A clear-eyed exposé of the GFC reveals the culprits, but is depressingly short on solutions

First published on 24 Jun 2011. Updated on 7 Jul 2011.

Charles Ferguson, who also directed Iraq war exposé No End in Sight, is a merciless filmmaker. And Inside Job is ruthless in its hunt for culprits in the global financial crisis. This is a docbuster that is less concerned with cinematic flair, unlike Ferguson's more showy contemporaries Michael Moore and Morgan Spurlock, and deals instead in cold hard facts.
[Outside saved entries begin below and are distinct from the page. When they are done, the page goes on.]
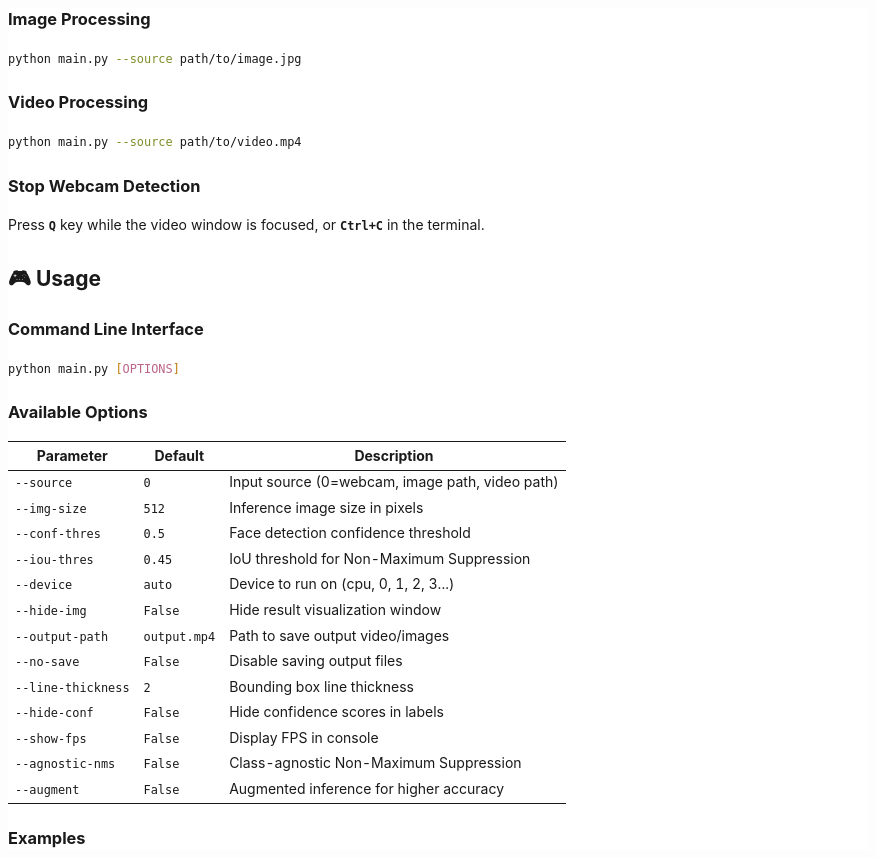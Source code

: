 ### Image Processing

```bash
python main.py --source path/to/image.jpg
```

### Video Processing

```bash
python main.py --source path/to/video.mp4
```

### Stop Webcam Detection

Press **`Q`** key while the video window is focused, or **`Ctrl+C`** in the terminal.

## 🎮 Usage

### Command Line Interface

```bash
python main.py [OPTIONS]
```

### Available Options

| Parameter | Default | Description |
|-----------|---------|-------------|
| `--source` | `0` | Input source (0=webcam, image path, video path) |
| `--img-size` | `512` | Inference image size in pixels |
| `--conf-thres` | `0.5` | Face detection confidence threshold |
| `--iou-thres` | `0.45` | IoU threshold for Non-Maximum Suppression |
| `--device` | `auto` | Device to run on (cpu, 0, 1, 2, 3...) |
| `--hide-img` | `False` | Hide result visualization window |
| `--output-path` | `output.mp4` | Path to save output video/images |
| `--no-save` | `False` | Disable saving output files |
| `--line-thickness` | `2` | Bounding box line thickness |
| `--hide-conf` | `False` | Hide confidence scores in labels |
| `--show-fps` | `False` | Display FPS in console |
| `--agnostic-nms` | `False` | Class-agnostic Non-Maximum Suppression |
| `--augment` | `False` | Augmented inference for higher accuracy |

### Examples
Over the course of the film Ferguson systematically seeks out and vilifies the people responsible for the economic heist and it's a very gratifying ride.

Inside Job picks apart the problem at every level, from the Clinton and Bush administrations' self-interested policymaking, to the collapse of global financial services firms like Lehman Brothers, to sub-prime lending and the subsequent mortgage crisis that rotted the American property market. Ferguson makes the economic nitty gritty easy to comprehend, from the Iceland economic model that opens the film to the simple metaphors used to illustrate the debacle.

The film's focus does waver slightly in parts, moving away from the central investigation to more sordid tangential issues. Bank executives' visits to prostitutes and strip clubs are merely a seedy aside and the vulgar Hamptons montages add nothing to the documentary's argument. The real tension of the film comes from the interview with talking heads. Ferguson's unwavering approach to questioning his subjects is thrilling. Men that have lied and cheated on the grandest of scales come completely undone by his pragmatic style, coming across as squirming buffoons.

Ferguson shows us a banking industry that is so inherently corrupt that, even after the worst possible collapse, has seen no movement towards restructure. All the bank executives walked away from the collapse with their salaries intact, no one was prosecuted and the Obama government has re-appointed many of the key players responsible for the collapse. While it's satisfying to look back with Ferguson as he nails the miscreants, at the end of they day it's looking forward that's the real challenge.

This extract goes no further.